### What is required
Check the records below for the word "Integer" and state how many lines contain it, replying with the number only.

[[ The data, beginning ]]

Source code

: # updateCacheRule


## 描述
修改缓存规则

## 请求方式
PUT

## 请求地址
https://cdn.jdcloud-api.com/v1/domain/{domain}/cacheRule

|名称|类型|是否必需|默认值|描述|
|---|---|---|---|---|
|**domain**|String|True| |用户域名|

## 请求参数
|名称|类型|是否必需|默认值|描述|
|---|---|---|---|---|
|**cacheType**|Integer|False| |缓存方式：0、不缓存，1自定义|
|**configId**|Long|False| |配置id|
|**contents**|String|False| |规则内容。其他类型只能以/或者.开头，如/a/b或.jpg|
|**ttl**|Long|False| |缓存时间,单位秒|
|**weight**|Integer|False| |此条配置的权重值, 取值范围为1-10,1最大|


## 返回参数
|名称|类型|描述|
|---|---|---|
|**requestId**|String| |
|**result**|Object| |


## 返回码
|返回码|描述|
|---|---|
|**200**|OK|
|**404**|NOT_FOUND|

[[ The data, end ]]

### Written response
2